Exercise brief:
Go through the entries below and say how many lines contain the string "cherry"; write only that number.

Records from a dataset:
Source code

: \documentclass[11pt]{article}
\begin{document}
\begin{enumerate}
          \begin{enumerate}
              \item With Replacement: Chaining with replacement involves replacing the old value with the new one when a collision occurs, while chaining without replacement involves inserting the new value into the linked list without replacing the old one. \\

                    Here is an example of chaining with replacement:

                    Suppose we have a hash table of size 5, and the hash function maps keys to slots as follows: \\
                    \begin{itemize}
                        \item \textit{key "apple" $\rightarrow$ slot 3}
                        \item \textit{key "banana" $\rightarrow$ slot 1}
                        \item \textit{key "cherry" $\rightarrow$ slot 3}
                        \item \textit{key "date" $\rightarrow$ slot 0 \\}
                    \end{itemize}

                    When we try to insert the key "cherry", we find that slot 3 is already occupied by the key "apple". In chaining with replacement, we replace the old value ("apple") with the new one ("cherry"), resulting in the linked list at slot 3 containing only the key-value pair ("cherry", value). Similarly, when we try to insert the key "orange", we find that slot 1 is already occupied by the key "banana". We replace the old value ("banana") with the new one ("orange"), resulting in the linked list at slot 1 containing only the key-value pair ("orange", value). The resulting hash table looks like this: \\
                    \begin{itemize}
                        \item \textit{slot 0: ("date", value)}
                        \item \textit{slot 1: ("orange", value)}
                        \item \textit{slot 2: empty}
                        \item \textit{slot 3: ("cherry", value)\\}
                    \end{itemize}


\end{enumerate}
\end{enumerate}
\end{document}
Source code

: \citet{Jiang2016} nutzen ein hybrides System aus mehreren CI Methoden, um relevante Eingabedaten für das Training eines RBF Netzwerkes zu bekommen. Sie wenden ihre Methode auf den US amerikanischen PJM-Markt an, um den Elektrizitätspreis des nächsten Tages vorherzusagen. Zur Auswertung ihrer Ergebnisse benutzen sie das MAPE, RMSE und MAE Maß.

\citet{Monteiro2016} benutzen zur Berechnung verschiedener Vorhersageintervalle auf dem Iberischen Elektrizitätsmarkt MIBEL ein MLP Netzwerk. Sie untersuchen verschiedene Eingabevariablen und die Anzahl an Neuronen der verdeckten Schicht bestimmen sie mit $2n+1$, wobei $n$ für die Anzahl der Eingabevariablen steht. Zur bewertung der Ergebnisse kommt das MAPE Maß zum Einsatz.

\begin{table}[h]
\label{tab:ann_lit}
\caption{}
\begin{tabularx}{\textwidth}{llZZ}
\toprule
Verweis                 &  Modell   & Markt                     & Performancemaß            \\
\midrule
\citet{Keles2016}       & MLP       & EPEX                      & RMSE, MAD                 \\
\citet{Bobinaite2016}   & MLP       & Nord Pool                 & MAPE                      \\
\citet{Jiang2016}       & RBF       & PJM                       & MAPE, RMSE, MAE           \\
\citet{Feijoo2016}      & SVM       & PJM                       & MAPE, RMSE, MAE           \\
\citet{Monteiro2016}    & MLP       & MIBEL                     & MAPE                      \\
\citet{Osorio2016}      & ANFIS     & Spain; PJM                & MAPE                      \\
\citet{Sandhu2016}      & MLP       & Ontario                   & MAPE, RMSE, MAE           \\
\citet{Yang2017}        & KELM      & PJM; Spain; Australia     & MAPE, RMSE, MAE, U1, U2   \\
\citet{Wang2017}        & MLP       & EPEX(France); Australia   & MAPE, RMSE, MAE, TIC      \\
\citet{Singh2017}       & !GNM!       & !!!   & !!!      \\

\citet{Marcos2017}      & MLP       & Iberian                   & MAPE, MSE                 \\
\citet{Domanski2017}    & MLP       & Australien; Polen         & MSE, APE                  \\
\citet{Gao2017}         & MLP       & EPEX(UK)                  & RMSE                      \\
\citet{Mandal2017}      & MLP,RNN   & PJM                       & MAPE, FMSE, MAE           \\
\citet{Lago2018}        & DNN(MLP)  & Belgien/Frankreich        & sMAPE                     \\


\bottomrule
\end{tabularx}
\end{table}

Solution to the problem:
3